Why $x_k$ Satisfies (1)
As noted above, the sum of $x_k$ is the difference of the sum of the ninth roots of unity and the sum of the third roots of unity, and therefore $0$. That is, $$ \begin{align} &x_1+x_2+x_3\\[6pt] &=\small\left(e^{2\pi i/9}+e^{16\pi i/9}\right)+\left(e^{4\pi i/9}+e^{14\pi i/9}\right)+\left(e^{8\pi i/9}+e^{10\pi i/9}\right)\\ &=\small\left(e^{0\pi i/9}+e^{2\pi i/9}+e^{4\pi i/9}+e^{6\pi i/9}+e^{8\pi i/9}+e^{10\pi i/9}+e^{12\pi i/9}+e^{14\pi i/9}+e^{16\pi i/9}\right)\\ &-\small\left(e^{0\pi i/9}+e^{6\pi i/9}+e^{12\pi i/9}\right)\\ &=0-0\tag{7} \end{align} $$
Squaring and subtracting $2$ yields $$ \begin{align} x_1^2-2=\left(e^{2\pi i/9}+e^{-2\pi i/9}\right)^2-2&=e^{4\pi i/9}+e^{-4\pi i/9}=x_2\\ x_2^2-2=\left(e^{4\pi i/9}+e^{-4\pi i/9}\right)^2-2&=e^{8\pi i/9}+e^{-8\pi i/9}=x_3\\ x_3^2-2=\left(e^{8\pi i/9}+e^{-8\pi i/9}\right)^2-2&=e^{2\pi i/9}+e^{-2\pi i/9}=x_1 \end{align}\tag{8} $$ Squaring each equation in $(8)$ and subtracting $2$ yields $$ \begin{align} x_1^4-4x_1^2+2&=x_2^2-2=x_3\\ x_2^4-4x_2^2+2&=x_3^2-2=x_1\\ x_3^4-4x_3^2+2&=x_1^2-2=x_2\\ \end{align}\tag{9} $$ Adding $(8)$, $(9)$, and $x_k=x_k$, we get (using subscripts mod $3$) $$ x_k^4-3x_k^2+x_k=\overbrace{(x_k^4-4x_k+2)}^{x_{k-1}\text{ from }(9)}+\overbrace{(x_k^2-2)}^{x_{k+1}\text{ from }(8)}+x_k=x_1+x_2+x_3=0\tag{10} $$
Since $x_k\ne0$, equation $(10)$ says that $x_k$ must satisfy $(1)$.

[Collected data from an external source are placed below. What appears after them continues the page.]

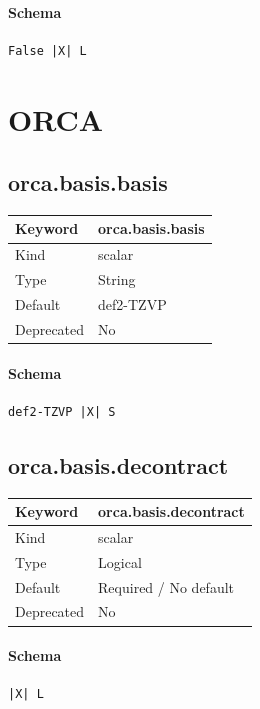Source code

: \documentclass[11pt]{article}
\begin{document}
{{{{{\paragraph{Schema}
\begin{Verbatim}
False |X| L
\end{Verbatim}

\section{ORCA}

\subsection{orca.basis.basis}
\label{kw:orca-basis-basis}
\begin{longtable}{|p{1.5in}|p{4.5in}|}
\hline
Keyword & orca.basis.basis \\
\hline
Kind & scalar \\
\hline
Type & String \\
\hline
Default & def2-TZVP \\
\hline
Deprecated & No \\
\hline
\end{longtable}
\paragraph{Schema}
\begin{Verbatim}
def2-TZVP |X| S
\end{Verbatim}

\subsection{orca.basis.decontract}
\label{kw:orca-basis-decontract}
\begin{longtable}{|p{1.5in}|p{4.5in}|}
\hline
Keyword & orca.basis.decontract \\
\hline
Kind & scalar \\
\hline
Type & Logical \\
\hline
Default & Required / No default \\
\hline
Deprecated & No \\
\hline
\end{longtable}
\paragraph{Schema}
\begin{Verbatim}
|X| L
\end{Verbatim}

}}}}}
\end{document}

Why Do The Roots Of (1) Satisfy (2)
Any root of $x^3-3x+1=0$ also satisfies $$ x^n=3x^{n-2}-x^{n-3}\tag{11} $$ That is, $a_n=x^n$ satisfies $(2)$
Any linear combination of solutions to $(2)$ is also a solution to $(2)$. Thus, we get that $$ a_n=c_1x_1^n+c_2x_2^n+c_3x_3^n\tag{12} $$ is a solution of $(2)$ for any $c_k$. That is, $$ \begin{align} a_n &=c_1x_1^n+c_2x_2^n+c_3x_3^n\\ &=c_1(3x_1^{n-2}-x_1^{n-3})+c_2(3x_2^{n-2}-x_2^{n-3})+c_3(3x_3^{n-2}-x_3^{n-3})\\ &=3(c_1x_1^{n-2}+c_2x_2^{n-2}+c_3x_3^{n-2})-(c_1x_1^{n-3}+c_2x_2^{n-3}+c_3x_3^{n-3})\\ &=3a_{n-2}-a_{n-3}\tag{13} \end{align} $$
Last Digit of $a_{10^6}$
Brute force computation shows that mod $10$, $a_n$ has a period of $434$. Since $10^6\equiv64\pmod{434}$ and $a_{64}\equiv6\pmod{10}$, $a_{10^6}\equiv6\pmod{10}$. Since $a_{10^6}=x_1^{10^6}+x_2^{10^6}+x_3^{10^6}\ge0$, the last digit of $a_{10^6}$ is $6$.